Confronté  à l’échec de ses espoirs et à la menace de l’enfer étatiste du XXe siècle, Vilfredo Pareto,  selon l’expression  de son perspicace biographe S. E. Finer,  décidait de “se retirer dans les Galapagos”,  îles lointaines qui, dans l’argot de son  époque,  servaient de métaphore  et de point d’observation pour une analyse et une critique détachées de la folie environnante. [6] Le dernier bout de chemin sur la route “des Galapagos”,  Pareto le fit en 1902, lorsque le Parti socialiste italien renonça à son opposition à la politique protectionniste du gouvernement étatiste «bourgeois». Les deux ennemis de toujours du libéralisme venaient d’unir leurs forces!  Dès lors,  le retrait de Pareto dans une amertume olympienne,  aristocratique  et détachée,  fut complète. [7]

Le premier livre de Pareto où son nouveau pessimisme devient dominant  est son Les Systèmes Socialistes (2 volumes, 1901-2).  Mais sa nouvelle position de retrait ne voulait pas dire du tout qu’il avait abandonné ses idéaux libéraux  ni sa méthode d’analyse sociale.  En fait, Finer écrit de Pareto que Molinari était “quelqu’un qu'[il] avait admiré jusqu’au jour de sa mort “. [8] Ainsi, Pareto écrit amèrement comment,  dans la société,  le pillage d’autrui au moyen de l’état est beaucoup plus facile, et de ce fait plus attractif,  que le travail  pour acquérir  des richesse.

[s’il avait appliqué  sa fameuse analyse de l’équilibre  à cette spoliation légale,  Pareto aurait compris que ce n’est pas possible,  et que la rivalité pour le butin annule à terme les avantages apparents de l’impunité.  De même,  s’il avait poussé jusqu’au bout son analyse de l’irrationalité des choix publics,  il aurait compris  à quel point il était facile de spolier la majorité  de l’électorat sans même  que celle-ci sache  qui sont ses voleurs  et leurs receleurs -F. G.]
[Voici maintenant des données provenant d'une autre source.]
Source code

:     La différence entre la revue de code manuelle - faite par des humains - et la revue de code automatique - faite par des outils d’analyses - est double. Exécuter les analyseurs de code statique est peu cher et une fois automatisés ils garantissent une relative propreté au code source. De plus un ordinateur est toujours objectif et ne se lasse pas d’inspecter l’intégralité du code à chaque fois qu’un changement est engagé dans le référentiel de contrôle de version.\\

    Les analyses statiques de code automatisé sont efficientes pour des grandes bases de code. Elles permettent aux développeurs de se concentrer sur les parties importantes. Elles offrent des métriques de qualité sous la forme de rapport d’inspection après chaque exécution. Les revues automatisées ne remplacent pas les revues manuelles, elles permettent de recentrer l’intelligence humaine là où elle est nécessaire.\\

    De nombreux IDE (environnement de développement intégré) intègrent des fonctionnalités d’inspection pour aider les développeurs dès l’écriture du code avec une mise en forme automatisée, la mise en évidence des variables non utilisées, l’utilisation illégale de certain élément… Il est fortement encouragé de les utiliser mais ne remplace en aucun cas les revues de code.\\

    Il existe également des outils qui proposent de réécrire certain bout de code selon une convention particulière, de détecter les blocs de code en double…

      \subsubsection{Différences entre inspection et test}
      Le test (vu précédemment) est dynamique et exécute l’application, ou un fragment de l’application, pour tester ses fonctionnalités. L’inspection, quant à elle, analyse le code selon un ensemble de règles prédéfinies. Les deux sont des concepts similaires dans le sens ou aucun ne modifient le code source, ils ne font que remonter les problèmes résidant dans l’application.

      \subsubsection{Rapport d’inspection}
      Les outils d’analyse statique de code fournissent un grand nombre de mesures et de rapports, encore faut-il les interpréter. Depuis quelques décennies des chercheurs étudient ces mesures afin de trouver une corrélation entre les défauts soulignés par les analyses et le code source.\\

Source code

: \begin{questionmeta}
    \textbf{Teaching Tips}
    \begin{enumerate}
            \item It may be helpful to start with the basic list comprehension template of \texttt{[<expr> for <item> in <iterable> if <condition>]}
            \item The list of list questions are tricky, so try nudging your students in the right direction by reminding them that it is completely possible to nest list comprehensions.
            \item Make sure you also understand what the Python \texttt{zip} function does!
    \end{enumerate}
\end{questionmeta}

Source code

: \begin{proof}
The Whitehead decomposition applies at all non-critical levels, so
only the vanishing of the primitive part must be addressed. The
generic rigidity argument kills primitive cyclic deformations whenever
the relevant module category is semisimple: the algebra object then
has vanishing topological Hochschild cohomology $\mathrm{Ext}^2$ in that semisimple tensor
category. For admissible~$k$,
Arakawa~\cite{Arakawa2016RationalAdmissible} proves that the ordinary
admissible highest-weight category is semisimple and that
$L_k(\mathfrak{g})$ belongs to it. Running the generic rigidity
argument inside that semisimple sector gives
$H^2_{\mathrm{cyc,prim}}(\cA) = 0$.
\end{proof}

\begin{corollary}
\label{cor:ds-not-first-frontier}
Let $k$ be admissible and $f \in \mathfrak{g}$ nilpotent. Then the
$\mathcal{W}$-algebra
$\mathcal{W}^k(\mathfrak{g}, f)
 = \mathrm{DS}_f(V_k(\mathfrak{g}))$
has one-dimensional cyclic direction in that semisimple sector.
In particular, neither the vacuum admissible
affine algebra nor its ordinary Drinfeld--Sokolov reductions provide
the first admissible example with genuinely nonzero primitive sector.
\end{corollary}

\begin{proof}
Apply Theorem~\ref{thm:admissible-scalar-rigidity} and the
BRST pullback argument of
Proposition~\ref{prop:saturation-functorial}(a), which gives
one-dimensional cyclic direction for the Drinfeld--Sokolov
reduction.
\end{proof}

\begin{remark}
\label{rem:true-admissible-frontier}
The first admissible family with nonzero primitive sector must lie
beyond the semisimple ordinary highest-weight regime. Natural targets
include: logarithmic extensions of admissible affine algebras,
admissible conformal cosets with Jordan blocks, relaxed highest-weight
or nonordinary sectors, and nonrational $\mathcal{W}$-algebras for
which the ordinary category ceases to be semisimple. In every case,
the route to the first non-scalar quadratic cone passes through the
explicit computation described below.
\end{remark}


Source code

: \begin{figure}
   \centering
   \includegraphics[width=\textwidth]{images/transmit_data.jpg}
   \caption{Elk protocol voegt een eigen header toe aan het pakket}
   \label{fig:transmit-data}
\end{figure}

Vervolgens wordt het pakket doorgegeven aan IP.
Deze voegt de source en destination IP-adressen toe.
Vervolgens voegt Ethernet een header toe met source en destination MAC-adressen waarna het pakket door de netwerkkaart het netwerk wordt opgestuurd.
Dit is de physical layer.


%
Comme Pareto l’avait écrit, dans un passage mordant qui préfigure  les théoriciens  libéraux du XX° siècle Franz Oppenheimer et Albert Jay Nock:

“Les mouvements sociaux suivent généralement la ligne de moindre résistance. Alors que la production directe de biens économiques est souvent très difficile,  s’emparer de ces biens produits par d’autres est très facile. Cette possibilité  a considérablement augmenté à partir du moment où cette soustraction est devenue possible au moyen de la loi et non pas contre elle. [italiques de Pareto.] Pour épargner, un homme doit disposer d’un certain contrôle de lui-même. Travailler un champ pour produire du blé est un dur labeur. Attendre au coin d’un bois pour voler un passant est dangereux.  En revanche,  aller voter  est beaucoup plus facile,  et si cela signifie que tous ceux qui sont inadaptés, incapables et oisifs pourront par ce moyen s’assurer le gîte et le couvert, ils s’empresseront de le faire”[9].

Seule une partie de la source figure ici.